[Source data]
=== Section Start ===
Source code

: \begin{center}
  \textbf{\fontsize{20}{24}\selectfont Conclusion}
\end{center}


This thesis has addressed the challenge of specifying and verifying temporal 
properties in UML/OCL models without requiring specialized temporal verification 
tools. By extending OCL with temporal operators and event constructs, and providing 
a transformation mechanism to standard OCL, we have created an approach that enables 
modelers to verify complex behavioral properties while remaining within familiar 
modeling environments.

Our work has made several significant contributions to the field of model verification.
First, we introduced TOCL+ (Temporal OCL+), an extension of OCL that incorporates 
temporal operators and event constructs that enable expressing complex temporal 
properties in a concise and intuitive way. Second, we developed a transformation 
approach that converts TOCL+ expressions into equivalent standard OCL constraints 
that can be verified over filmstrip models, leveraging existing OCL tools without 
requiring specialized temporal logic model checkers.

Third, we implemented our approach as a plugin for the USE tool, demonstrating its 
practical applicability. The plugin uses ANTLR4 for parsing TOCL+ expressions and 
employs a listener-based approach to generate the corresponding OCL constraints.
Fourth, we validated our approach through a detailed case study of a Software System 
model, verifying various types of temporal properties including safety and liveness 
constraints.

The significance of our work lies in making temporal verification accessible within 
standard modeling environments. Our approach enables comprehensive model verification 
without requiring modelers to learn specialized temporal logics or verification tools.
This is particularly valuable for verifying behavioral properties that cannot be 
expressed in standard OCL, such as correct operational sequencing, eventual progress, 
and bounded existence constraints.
=== Section End ===
Goal of the exercise:
Reproduce exactly the lines from the beginning of the entries above up to and including the line that contains "Fourth, we validated".

Written response:
Source code

: \begin{center}
  \textbf{\fontsize{20}{24}\selectfont Conclusion}
\end{center}


This thesis has addressed the challenge of specifying and verifying temporal 
properties in UML/OCL models without requiring specialized temporal verification 
tools. By extending OCL with temporal operators and event constructs, and providing 
a transformation mechanism to standard OCL, we have created an approach that enables 
modelers to verify complex behavioral properties while remaining within familiar 
modeling environments.

Our work has made several significant contributions to the field of model verification.
First, we introduced TOCL+ (Temporal OCL+), an extension of OCL that incorporates 
temporal operators and event constructs that enable expressing complex temporal 
properties in a concise and intuitive way. Second, we developed a transformation 
approach that converts TOCL+ expressions into equivalent standard OCL constraints 
that can be verified over filmstrip models, leveraging existing OCL tools without 
requiring specialized temporal logic model checkers.

Third, we implemented our approach as a plugin for the USE tool, demonstrating its 
practical applicability. The plugin uses ANTLR4 for parsing TOCL+ expressions and 
employs a listener-based approach to generate the corresponding OCL constraints.
Fourth, we validated our approach through a detailed case study of a Software System 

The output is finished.